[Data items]
^^^^^^^^^^^^^^^^
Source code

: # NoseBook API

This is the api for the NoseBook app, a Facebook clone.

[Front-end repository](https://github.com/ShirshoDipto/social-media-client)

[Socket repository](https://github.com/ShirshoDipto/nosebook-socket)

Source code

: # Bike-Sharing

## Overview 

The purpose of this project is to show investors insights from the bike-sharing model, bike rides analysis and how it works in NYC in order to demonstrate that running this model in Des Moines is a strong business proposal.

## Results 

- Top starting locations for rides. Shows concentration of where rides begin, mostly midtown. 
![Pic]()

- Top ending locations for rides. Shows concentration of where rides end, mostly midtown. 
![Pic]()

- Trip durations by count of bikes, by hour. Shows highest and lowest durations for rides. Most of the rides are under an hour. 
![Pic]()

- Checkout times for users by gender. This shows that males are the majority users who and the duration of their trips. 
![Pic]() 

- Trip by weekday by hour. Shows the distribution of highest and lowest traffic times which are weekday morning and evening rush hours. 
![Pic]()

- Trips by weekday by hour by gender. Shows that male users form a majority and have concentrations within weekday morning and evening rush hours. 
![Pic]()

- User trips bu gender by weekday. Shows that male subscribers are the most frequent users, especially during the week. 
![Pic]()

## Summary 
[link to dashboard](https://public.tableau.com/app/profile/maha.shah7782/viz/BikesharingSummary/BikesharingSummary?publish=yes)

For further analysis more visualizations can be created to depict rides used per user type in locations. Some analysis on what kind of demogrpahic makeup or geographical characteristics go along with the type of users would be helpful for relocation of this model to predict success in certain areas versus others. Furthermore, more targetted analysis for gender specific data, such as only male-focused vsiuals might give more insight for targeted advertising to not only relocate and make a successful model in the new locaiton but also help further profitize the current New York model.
^^^^^^^^^^^^^^^^
• **What the exercise asks**
Go through the data and copy every line that includes "mostly".

• **Output for this task**
- Top starting locations for rides. Shows concentration of where rides begin, mostly midtown. 
- Top ending locations for rides. Shows concentration of where rides end, mostly midtown. 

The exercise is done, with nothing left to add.